Fuller-Astarita. A bus driver’s assistant was hit by a bus owned by her employer. This is the rare case where an injured person does not want the workers’ compensation benefits, because if she was not employed at the time, she would be able to seek personal injury damages in civil court. In this case, the claimant argued that she was not employed; rather, she was unemployed and on unemployment insurance at the time of the accident. The claimant initially appealed, but that appeal was rejected because the appeal form was not filled out properly. The Appellate Division affirmed that decision. The claimant then filed an application to reopen the case in the interests of justice, which the Board rejected because no new evidence or issues were presented. But the Board did not address that portion of the application on the issue of interests of justice. The Appellate Division remitted this back to the Board to specifically comment on why the interests of justice do not demand the case be reopened. As a practice tip, it is a good idea to use “interests of justice” in your appeal, because there is no harm in raising it. It allows the opportunity for the Board to use that issue when there is a procedural hurdle, and the Board must state why the interests of justice standard does not apply. This case reached the Appellate two prior times, first in 2019. Check back in two years when we can expect another appellate decision.

Howard v. NYC Dept. of Education. The claimant was assaulted at work in May 2018 and received compensable benefits for his neck, back, face, nose, right shoulder, chest, right thigh, right knee, right inguinal hernia, left shoulder, left hip, post-concussion syndrome and injuries to the head, posttraumatic stress disorder, pain disorder, and depression. In March 2021, the claimant’s doctor found features consistent with bilateral carpal tunnel syndrome. The claimant requested to add the bilateral carpal tunnel. The Board denied the amendment and disallowed the wrists, weighing the experts competing testimony. The 3rd Dept held that, although the claimant reported bilateral wrist pain in 2021 to his treating physician, who conducted an EMG nerve conduction study in 2022 and found the claimant’s mild bilateral carpal tunnel syndrome to be causally related to the underlying accident in 2018, the physician did not, as found by the Board, explain how this condition was causally related based upon the EMG study conducted four years after the underlying accident.

Ryan v.

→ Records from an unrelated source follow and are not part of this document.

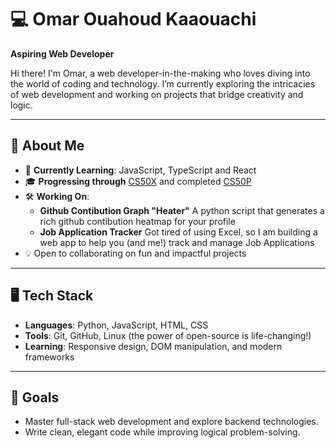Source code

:# 💻 Omar Ouahoud Kaaouachi  
**Aspiring Web Developer**  

Hi there! I'm Omar, a web developer-in-the-making who loves diving into the world of coding and technology. I’m currently exploring the intricacies of web development and working on projects that bridge creativity and logic.  

---

## 🚀 About Me  
- 🌱 **Currently Learning**: JavaScript, TypeScript and React  
- 🎓 **Progressing through** [CS50X](https://cs50.harvard.edu/x) and completed [CS50P](https://cs50.harvard.edu/python)  
- 🛠 **Working On**:  
  - **Github Contibution Graph "Heater"** A python script that generates a rich github contibution heatmap for your profile  
  - **Job Application Tracker** Got tired of using Excel, so I am building a web app to help you (and me!) track and manage Job Applications  
- 💡 Open to collaborating on fun and impactful projects  

---

## 🖥️ Tech Stack  
- **Languages**: Python, JavaScript, HTML, CSS  
- **Tools**: Git, GitHub, Linux (the power of open-source is life-changing!)  
- **Learning**: Responsive design, DOM manipulation, and modern frameworks  

---

## 🎯 Goals  
- Master full-stack web development and explore backend technologies.  
- Write clean, elegant code while improving logical problem-solving.  
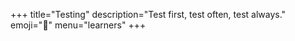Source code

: +++
title="Testing"
description="Test first, test often, test always."
emoji="🧪"
menu="learners"
+++
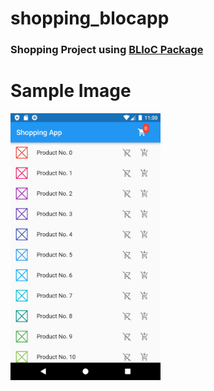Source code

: # shopping_blocapp

### Shopping Project using [BLIoC Package]([https://pub.dev/packages/hive](https://pub.dev/packages/flutter_bloc))   

# Sample Image
<p align="left" >
  <img width="240" src= "https://raw.githubusercontent.com/NovairMikhail14/shopping_blocapp/master/lib/md_image/home_screen.png" >
</p>


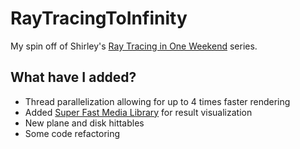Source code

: # RayTracingToInfinity
My spin off of Shirley's [Ray Tracing in One Weekend](http://www.realtimerendering.com/raytracing/) series.
## What have I added?
- Thread parallelization allowing for up to 4 times faster rendering
- Added [Super Fast Media Library](https://www.sfml-dev.org/) for result visualization
- New plane and disk hittables
- Some code refactoring
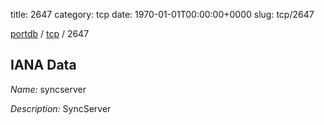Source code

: title: 2647
category: tcp
date: 1970-01-01T00:00:00+0000
slug: tcp/2647

[portdb](/) / [tcp](/category/tcp.html) / 2647


## IANA Data

_Name:_ syncserver

_Description:_ SyncServer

City of Albany Water Dept. The claimant had a work-related back injury in 2018. He was found to be partially temporarily disabled and would have been entitled to continuing temporary benefits as long as the claimant was attached to the labor market. In December 2019, the claimant did not produce evidence of a job search within his limitations. In February 2020, the claimant did not produce evidence of a job search within his limitations. In May 2020, the claimant did not produce evidence of a job search within his limitations. In 2024, after the claimant was found 71% permanently disabled, the claimant again did not produce evidence of a job search within his limitations, and the Board denied permanency benefits because the claimant did not show attachment to the labor market at the time of classification. The 3rd Dept. affirmed this decision, holding that once a claimant is found to have voluntarily removed himself from the labor market, it is incumbent upon the claimant to demonstrate reattachment to the labor market at the time of classification. The failure to produce any evidence of a job search at the multiple hearings prior to permanency was fatal.